A deal between the UK Government and EDF Energy was deemed “appropriate” by the EU Commission today, giving the final go-ahead for nuclear plant Hinkley Point C.
The planned Somerset power plant will be paid £92.50 per megawatt of power.
The Commission’s competition watchdog looked at this to make sure it didn’t breach European rules by skewing the EU’s single energy market.
Commission Vice-President Joaquín Almunia said “significant” changes to this deal meant it passed muster.
The changes include forcing EDF to stump up more cash for a guarantee, now £1 billion goes to the UK Treasury, plus any extra profits above a set level made must be “better shared” with consumers.
Hinkley will provide up to 7% of the country’s energy needs, generating enough power for nearly six million homes.
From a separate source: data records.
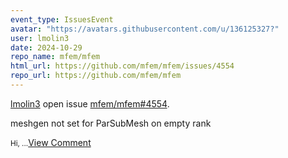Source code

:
 ```yaml
---
event_type: IssuesEvent
avatar: "https://avatars.githubusercontent.com/u/136125327?"
user: lmolin3
date: 2024-10-29
repo_name: mfem/mfem
html_url: https://github.com/mfem/mfem/issues/4554
repo_url: https://github.com/mfem/mfem
---
```


<a href='https://github.com/lmolin3' target='_blank'>lmolin3</a> open issue <a href='https://github.com/mfem/mfem/issues/4554' target='_blank'>mfem/mfem#4554</a>.

<p>meshgen not set for ParSubMesh on empty rank</p><small>Hi, ...</small><a href='https://github.com/mfem/mfem/issues/4554' target='_blank'>View Comment</a>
EDF Chairman Henri Proglio said the power plant had reached an “important milestone”, while EDF Energy Chief Executive Vincent de Rivaz said it showed the proposed “strike price” for nuclear power is “fair and balanced for investors and consumers now and for the long term.”
The chair of trade body Nuclear Industry Association, Lord Hutton of Furness hoped the news would “set in train an important time for the nuclear sector in the UK as new build projects get under way to replace the current ageing generation”.
CBI Director-General John Cridland agreed it was a “real opportunity for growth” of the economy with thousands of jobs.
Anti-nuclear campaigners at Friends of the Earth called it a “shocking decision”, adding to the “mountain of nuclear waste”.
The group’s Policy and Campaigns Director Craig Bennett complained: “UK households and businesses will now be forced to pay for nuclear power at twice the current market price for the next 35 years.”
Angela Knight who heads up supplier trade body Energy UK said it was an “essential part” of making sure the UK’s electricity supply for the future is secure.